◆ Problem description ◆
Among the entries, which lines carry the string "mmrm"? Copy every one.

──────── Input for this task

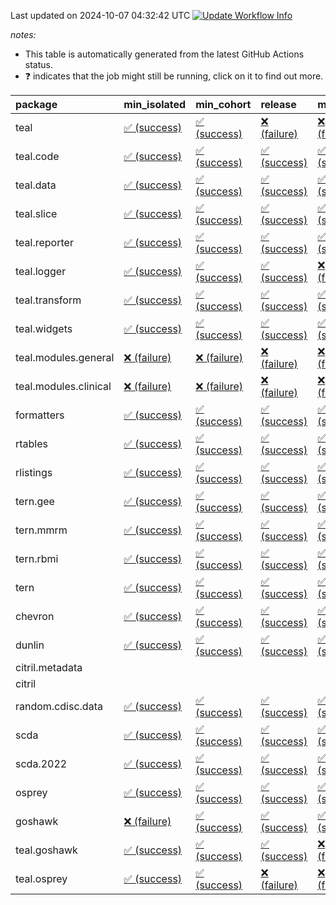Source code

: Last updated on 2024-10-07 04:32:42 UTC [![Update Workflow
Info](https://github.com/averissimo/verdepcheck-status/actions/workflows/update.yaml/badge.svg)](https://github.com/averissimo/verdepcheck-status/actions/workflows/update.yaml)

*notes:*

-   This table is automatically generated from the latest GitHub Actions
    status.
-   ❓ indicates that the job might still be running, click on it to
    find out more.

<table>
<colgroup>
<col style="width: 4%" />
<col style="width: 23%" />
<col style="width: 23%" />
<col style="width: 23%" />
<col style="width: 23%" />
</colgroup>
<thead>
<tr class="header">
<th style="text-align: left;">package</th>
<th style="text-align: left;">min_isolated</th>
<th style="text-align: left;">min_cohort</th>
<th style="text-align: left;">release</th>
<th style="text-align: left;">max</th>
</tr>
</thead>
<tbody>
<tr class="odd">
<td style="text-align: left;">teal</td>
<td
style="text-align: left;"><a href="https://github.com/insightsengineering/teal/actions/runs/11198703288/job/31130195668">✅
(success)</a></td>
<td
style="text-align: left;"><a href="https://github.com/insightsengineering/teal/actions/runs/11198703288/job/31130195469">✅
(success)</a></td>
<td
style="text-align: left;"><a href="https://github.com/insightsengineering/teal/actions/runs/11198703288/job/31130195750">❌
(failure)</a></td>
<td
style="text-align: left;"><a href="https://github.com/insightsengineering/teal/actions/runs/11198703288/job/31130195586">❌
(failure)</a></td>
</tr>
<tr class="even">
<td style="text-align: left;">teal.code</td>
<td
style="text-align: left;"><a href="https://github.com/insightsengineering/teal.code/actions/runs/11198716157/job/31130221804">✅
(success)</a></td>
<td
style="text-align: left;"><a href="https://github.com/insightsengineering/teal.code/actions/runs/11198716157/job/31130221625">✅
(success)</a></td>
<td
style="text-align: left;"><a href="https://github.com/insightsengineering/teal.code/actions/runs/11198716157/job/31130221900">✅
(success)</a></td>
<td
style="text-align: left;"><a href="https://github.com/insightsengineering/teal.code/actions/runs/11198716157/job/31130221702">✅
(success)</a></td>
</tr>
<tr class="odd">
<td style="text-align: left;">teal.data</td>
<td
style="text-align: left;"><a href="https://github.com/insightsengineering/teal.data/actions/runs/11198706072/job/31130201466">✅
(success)</a></td>
<td
style="text-align: left;"><a href="https://github.com/insightsengineering/teal.data/actions/runs/11198706072/job/31130201277">✅
(success)</a></td>
<td
style="text-align: left;"><a href="https://github.com/insightsengineering/teal.data/actions/runs/11198706072/job/31130201557">✅
(success)</a></td>
<td
style="text-align: left;"><a href="https://github.com/insightsengineering/teal.data/actions/runs/11198706072/job/31130201353">✅
(success)</a></td>
</tr>
<tr class="even">
<td style="text-align: left;">teal.slice</td>
<td
style="text-align: left;"><a href="https://github.com/insightsengineering/teal.slice/actions/runs/11198710197/job/31130209727">✅
(success)</a></td>
<td
style="text-align: left;"><a href="https://github.com/insightsengineering/teal.slice/actions/runs/11198710197/job/31130209612">✅
(success)</a></td>
<td
style="text-align: left;"><a href="https://github.com/insightsengineering/teal.slice/actions/runs/11198710197/job/31130209832">✅
(success)</a></td>
<td
style="text-align: left;"><a href="https://github.com/insightsengineering/teal.slice/actions/runs/11198710197/job/31130209494">✅
(success)</a></td>
</tr>
<tr class="odd">
<td style="text-align: left;">teal.reporter</td>
<td
style="text-align: left;"><a href="https://github.com/insightsengineering/teal.reporter/actions/runs/11198707838/job/31130204410">✅
(success)</a></td>
<td
style="text-align: left;"><a href="https://github.com/insightsengineering/teal.reporter/actions/runs/11198707838/job/31130204323">✅
(success)</a></td>
<td
style="text-align: left;"><a href="https://github.com/insightsengineering/teal.reporter/actions/runs/11198707838/job/31130204473">✅
(success)</a></td>
<td
style="text-align: left;"><a href="https://github.com/insightsengineering/teal.reporter/actions/runs/11198707838/job/31130204207">✅
(success)</a></td>
</tr>
<tr class="even">
<td style="text-align: left;">teal.logger</td>
<td
style="text-align: left;"><a href="https://github.com/insightsengineering/teal.logger/actions/runs/11198704552/job/31130197974">✅
(success)</a></td>
<td
style="text-align: left;"><a href="https://github.com/insightsengineering/teal.logger/actions/runs/11198704552/job/31130197882">✅
(success)</a></td>
<td
style="text-align: left;"><a href="https://github.com/insightsengineering/teal.logger/actions/runs/11198704552/job/31130198064">✅
(success)</a></td>
<td
style="text-align: left;"><a href="https://github.com/insightsengineering/teal.logger/actions/runs/11198704552/job/31130197801">❌
(failure)</a></td>
</tr>
<tr class="odd">
<td style="text-align: left;">teal.transform</td>
<td
style="text-align: left;"><a href="https://github.com/insightsengineering/teal.transform/actions/runs/11198708560/job/31130205905">✅
(success)</a></td>
<td
style="text-align: left;"><a href="https://github.com/insightsengineering/teal.transform/actions/runs/11198708560/job/31130205989">✅
(success)</a></td>
<td
style="text-align: left;"><a href="https://github.com/insightsengineering/teal.transform/actions/runs/11198708560/job/31130206089">✅
(success)</a></td>
<td
style="text-align: left;"><a href="https://github.com/insightsengineering/teal.transform/actions/runs/11198708560/job/31130205802">✅
(success)</a></td>
</tr>
<tr class="even">
<td style="text-align: left;">teal.widgets</td>
<td
style="text-align: left;"><a href="https://github.com/insightsengineering/teal.widgets/actions/runs/11198720472/job/31130230653">✅
(success)</a></td>
<td
style="text-align: left;"><a href="https://github.com/insightsengineering/teal.widgets/actions/runs/11198720472/job/31130230582">✅
(success)</a></td>
<td
style="text-align: left;"><a href="https://github.com/insightsengineering/teal.widgets/actions/runs/11198720472/job/31130230723">✅
(success)</a></td>
<td
style="text-align: left;"><a href="https://github.com/insightsengineering/teal.widgets/actions/runs/11198720472/job/31130230488">✅
(success)</a></td>
</tr>
<tr class="odd">
<td style="text-align: left;">teal.modules.general</td>
<td
style="text-align: left;"><a href="https://github.com/insightsengineering/teal.modules.general/actions/runs/11198704309/job/31130197383">❌
(failure)</a></td>
<td
style="text-align: left;"><a href="https://github.com/insightsengineering/teal.modules.general/actions/runs/11198704309/job/31130197315">❌
(failure)</a></td>
<td
style="text-align: left;"><a href="https://github.com/insightsengineering/teal.modules.general/actions/runs/11198704309/job/31130197469">❌
(failure)</a></td>
<td
style="text-align: left;"><a href="https://github.com/insightsengineering/teal.modules.general/actions/runs/11198704309/job/31130197232">❌
(failure)</a></td>
</tr>
<tr class="even">
<td style="text-align: left;">teal.modules.clinical</td>
<td
style="text-align: left;"><a href="https://github.com/insightsengineering/teal.modules.clinical/actions/runs/11198714421/job/31130218842">❌
(failure)</a></td>
<td
style="text-align: left;"><a href="https://github.com/insightsengineering/teal.modules.clinical/actions/runs/11198714421/job/31130218571">❌
(failure)</a></td>
<td
style="text-align: left;"><a href="https://github.com/insightsengineering/teal.modules.clinical/actions/runs/11198714421/job/31130218986">❌
(failure)</a></td>
<td
style="text-align: left;"><a href="https://github.com/insightsengineering/teal.modules.clinical/actions/runs/11198714421/job/31130218675">❌
(failure)</a></td>
</tr>
<tr class="odd">
<td style="text-align: left;">formatters</td>
<td
style="text-align: left;"><a href="https://github.com/insightsengineering/formatters/actions/runs/11198711425/job/31130212002">✅
(success)</a></td>
<td
style="text-align: left;"><a href="https://github.com/insightsengineering/formatters/actions/runs/11198711425/job/31130211769">✅
(success)</a></td>
<td
style="text-align: left;"><a href="https://github.com/insightsengineering/formatters/actions/runs/11198711425/job/31130212206">✅
(success)</a></td>
<td
style="text-align: left;"><a href="https://github.com/insightsengineering/formatters/actions/runs/11198711425/job/31130211899">✅
(success)</a></td>
</tr>
<tr class="even">
<td style="text-align: left;">rtables</td>
<td
style="text-align: left;"><a href="https://github.com/insightsengineering/rtables/actions/runs/11198703512/job/31130196009">✅
(success)</a></td>
<td
style="text-align: left;"><a href="https://github.com/insightsengineering/rtables/actions/runs/11198703512/job/31130195805">✅
(success)</a></td>
<td
style="text-align: left;"><a href="https://github.com/insightsengineering/rtables/actions/runs/11198703512/job/31130196088">✅
(success)</a></td>
<td
style="text-align: left;"><a href="https://github.com/insightsengineering/rtables/actions/runs/11198703512/job/31130195906">✅
(success)</a></td>
</tr>
<tr class="odd">
<td style="text-align: left;">rlistings</td>
<td
style="text-align: left;"><a href="https://github.com/insightsengineering/rlistings/actions/runs/11198707128/job/31130203443">✅
(success)</a></td>
<td
style="text-align: left;"><a href="https://github.com/insightsengineering/rlistings/actions/runs/11198707128/job/31130203312">✅
(success)</a></td>
<td
style="text-align: left;"><a href="https://github.com/insightsengineering/rlistings/actions/runs/11198707128/job/31130203561">✅
(success)</a></td>
<td
style="text-align: left;"><a href="https://github.com/insightsengineering/rlistings/actions/runs/11198707128/job/31130203191">✅
(success)</a></td>
</tr>
<tr class="even">
<td style="text-align: left;">tern.gee</td>
<td
style="text-align: left;"><a href="https://github.com/insightsengineering/tern.gee/actions/runs/11198713557/job/31130216221">✅
(success)</a></td>
<td
style="text-align: left;"><a href="https://github.com/insightsengineering/tern.gee/actions/runs/11198713557/job/31130216180">✅
(success)</a></td>
<td
style="text-align: left;"><a href="https://github.com/insightsengineering/tern.gee/actions/runs/11198713557/job/31130216265">✅
(success)</a></td>
<td
style="text-align: left;"><a href="https://github.com/insightsengineering/tern.gee/actions/runs/11198713557/job/31130216129">✅
(success)</a></td>
</tr>
<tr class="odd">
<td style="text-align: left;">tern.mmrm</td>
<td
style="text-align: left;"><a href="https://github.com/insightsengineering/tern.mmrm/actions/runs/11198719739/job/31130229118">✅
(success)</a></td>
<td
style="text-align: left;"><a href="https://github.com/insightsengineering/tern.mmrm/actions/runs/11198719739/job/31130229046">✅
(success)</a></td>
<td
style="text-align: left;"><a href="https://github.com/insightsengineering/tern.mmrm/actions/runs/11198719739/job/31130229298">✅
(success)</a></td>
<td
style="text-align: left;"><a href="https://github.com/insightsengineering/tern.mmrm/actions/runs/11198719739/job/31130229199">✅
(success)</a></td>
</tr>
<tr class="even">
<td style="text-align: left;">tern.rbmi</td>
<td
style="text-align: left;"><a href="https://github.com/insightsengineering/tern.rbmi/actions/runs/11198711273/job/31130211812">✅
(success)</a></td>
<td
style="text-align: left;"><a href="https://github.com/insightsengineering/tern.rbmi/actions/runs/11198711273/job/31130211554">✅
(success)</a></td>
<td
style="text-align: left;"><a href="https://github.com/insightsengineering/tern.rbmi/actions/runs/11198711273/job/31130211942">✅
(success)</a></td>
<td
style="text-align: left;"><a href="https://github.com/insightsengineering/tern.rbmi/actions/runs/11198711273/job/31130211681">✅
(success)</a></td>
</tr>
<tr class="odd">
<td style="text-align: left;">tern</td>
<td
style="text-align: left;"><a href="https://github.com/insightsengineering/tern/actions/runs/11198707893/job/31130204651">✅
(success)</a></td>
<td
style="text-align: left;"><a href="https://github.com/insightsengineering/tern/actions/runs/11198707893/job/31130204428">✅
(success)</a></td>
<td
style="text-align: left;"><a href="https://github.com/insightsengineering/tern/actions/runs/11198707893/job/31130204738">✅
(success)</a></td>
<td
style="text-align: left;"><a href="https://github.com/insightsengineering/tern/actions/runs/11198707893/job/31130204506">✅
(success)</a></td>
</tr>
<tr class="even">
<td style="text-align: left;">chevron</td>
<td
style="text-align: left;"><a href="https://github.com/insightsengineering/chevron/actions/runs/11198713402/job/31130216028">✅
(success)</a></td>
<td
style="text-align: left;"><a href="https://github.com/insightsengineering/chevron/actions/runs/11198713402/job/31130215936">✅
(success)</a></td>
<td
style="text-align: left;"><a href="https://github.com/insightsengineering/chevron/actions/runs/11198713402/job/31130216098">✅
(success)</a></td>
<td
style="text-align: left;"><a href="https://github.com/insightsengineering/chevron/actions/runs/11198713402/job/31130215860">✅
(success)</a></td>
</tr>
<tr class="odd">
<td style="text-align: left;">dunlin</td>
<td
style="text-align: left;"><a href="https://github.com/insightsengineering/dunlin/actions/runs/11198713335/job/31130215862">✅
(success)</a></td>
<td
style="text-align: left;"><a href="https://github.com/insightsengineering/dunlin/actions/runs/11198713335/job/31130215793">✅
(success)</a></td>
<td
style="text-align: left;"><a href="https://github.com/insightsengineering/dunlin/actions/runs/11198713335/job/31130215922">✅
(success)</a></td>
<td
style="text-align: left;"><a href="https://github.com/insightsengineering/dunlin/actions/runs/11198713335/job/31130215712">✅
(success)</a></td>
</tr>
<tr class="even">
<td style="text-align: left;">citril.metadata</td>
<td style="text-align: left;"></td>
<td style="text-align: left;"></td>
<td style="text-align: left;"></td>
<td style="text-align: left;"></td>
</tr>
<tr class="odd">
<td style="text-align: left;">citril</td>
<td style="text-align: left;"></td>
<td style="text-align: left;"></td>
<td style="text-align: left;"></td>
<td style="text-align: left;"></td>
</tr>
<tr class="even">
<td style="text-align: left;">random.cdisc.data</td>
<td
style="text-align: left;"><a href="https://github.com/insightsengineering/random.cdisc.data/actions/runs/11198711112/job/31130211598">✅
(success)</a></td>
<td
style="text-align: left;"><a href="https://github.com/insightsengineering/random.cdisc.data/actions/runs/11198711112/job/31130211356">✅
(success)</a></td>
<td
style="text-align: left;"><a href="https://github.com/insightsengineering/random.cdisc.data/actions/runs/11198711112/job/31130211716">✅
(success)</a></td>
<td
style="text-align: left;"><a href="https://github.com/insightsengineering/random.cdisc.data/actions/runs/11198711112/job/31130211493">✅
(success)</a></td>
</tr>
<tr class="odd">
<td style="text-align: left;">scda</td>
<td
style="text-align: left;"><a href="https://github.com/insightsengineering/scda/actions/runs/10437595381/job/28903950666">✅
(success)</a></td>
<td
style="text-align: left;"><a href="https://github.com/insightsengineering/scda/actions/runs/10437595381/job/28903950617">✅
(success)</a></td>
<td
style="text-align: left;"><a href="https://github.com/insightsengineering/scda/actions/runs/10437595381/job/28903950725">✅
(success)</a></td>
<td
style="text-align: left;"><a href="https://github.com/insightsengineering/scda/actions/runs/10437595381/job/28903950525">✅
(success)</a></td>
</tr>
<tr class="even">
<td style="text-align: left;">scda.2022</td>
<td
style="text-align: left;"><a href="https://github.com/insightsengineering/scda.2022/actions/runs/10336794308/job/28612920887">✅
(success)</a></td>
<td
style="text-align: left;"><a href="https://github.com/insightsengineering/scda.2022/actions/runs/10336794308/job/28612920603">✅
(success)</a></td>
<td
style="text-align: left;"><a href="https://github.com/insightsengineering/scda.2022/actions/runs/10336794308/job/28612920985">✅
(success)</a></td>
<td
style="text-align: left;"><a href="https://github.com/insightsengineering/scda.2022/actions/runs/10336794308/job/28612920798">✅
(success)</a></td>
</tr>
<tr class="odd">
<td style="text-align: left;">osprey</td>
<td
style="text-align: left;"><a href="https://github.com/insightsengineering/osprey/actions/runs/11198717605/job/31130225033">✅
(success)</a></td>
<td
style="text-align: left;"><a href="https://github.com/insightsengineering/osprey/actions/runs/11198717605/job/31130224865">✅
(success)</a></td>
<td
style="text-align: left;"><a href="https://github.com/insightsengineering/osprey/actions/runs/11198717605/job/31130225129">✅
(success)</a></td>
<td
style="text-align: left;"><a href="https://github.com/insightsengineering/osprey/actions/runs/11198717605/job/31130224955">✅
(success)</a></td>
</tr>
<tr class="even">
<td style="text-align: left;">goshawk</td>
<td
style="text-align: left;"><a href="https://github.com/insightsengineering/goshawk/actions/runs/11198711185/job/31130211546">❌
(failure)</a></td>
<td
style="text-align: left;"><a href="https://github.com/insightsengineering/goshawk/actions/runs/11198711185/job/31130211343">✅
(success)</a></td>
<td
style="text-align: left;"><a href="https://github.com/insightsengineering/goshawk/actions/runs/11198711185/job/31130211630">✅
(success)</a></td>
<td
style="text-align: left;"><a href="https://github.com/insightsengineering/goshawk/actions/runs/11198711185/job/31130211458">✅
(success)</a></td>
</tr>
<tr class="odd">
<td style="text-align: left;">teal.goshawk</td>
<td
style="text-align: left;"><a href="https://github.com/insightsengineering/teal.goshawk/actions/runs/11198710140/job/31130209614">✅
(success)</a></td>
<td
style="text-align: left;"><a href="https://github.com/insightsengineering/teal.goshawk/actions/runs/11198710140/job/31130209514">✅
(success)</a></td>
<td
style="text-align: left;"><a href="https://github.com/insightsengineering/teal.goshawk/actions/runs/11198710140/job/31130209724">✅
(success)</a></td>
<td
style="text-align: left;"><a href="https://github.com/insightsengineering/teal.goshawk/actions/runs/11198710140/job/31130209434">❌
(failure)</a></td>
</tr>
<tr class="even">
<td style="text-align: left;">teal.osprey</td>
<td
style="text-align: left;"><a href="https://github.com/insightsengineering/teal.osprey/actions/runs/11198716239/job/31130222035">✅
(success)</a></td>
<td
style="text-align: left;"><a href="https://github.com/insightsengineering/teal.osprey/actions/runs/11198716239/job/31130221853">✅
(success)</a></td>
<td
style="text-align: left;"><a href="https://github.com/insightsengineering/teal.osprey/actions/runs/11198716239/job/31130222119">❌
(failure)</a></td>
<td
style="text-align: left;"><a href="https://github.com/insightsengineering/teal.osprey/actions/runs/11198716239/job/31130221961">❌
(failure)</a></td>
</tr>
</tbody>
</table>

────────────────

◆ Output for this exercise ◆
<td style="text-align: left;">tern.mmrm</td>
style="text-align: left;"><a href="https://github.com/insightsengineering/tern.mmrm/actions/runs/11198719739/job/31130229118">✅
style="text-align: left;"><a href="https://github.com/insightsengineering/tern.mmrm/actions/runs/11198719739/job/31130229046">✅
style="text-align: left;"><a href="https://github.com/insightsengineering/tern.mmrm/actions/runs/11198719739/job/31130229298">✅
style="text-align: left;"><a href="https://github.com/insightsengineering/tern.mmrm/actions/runs/11198719739/job/31130229199">✅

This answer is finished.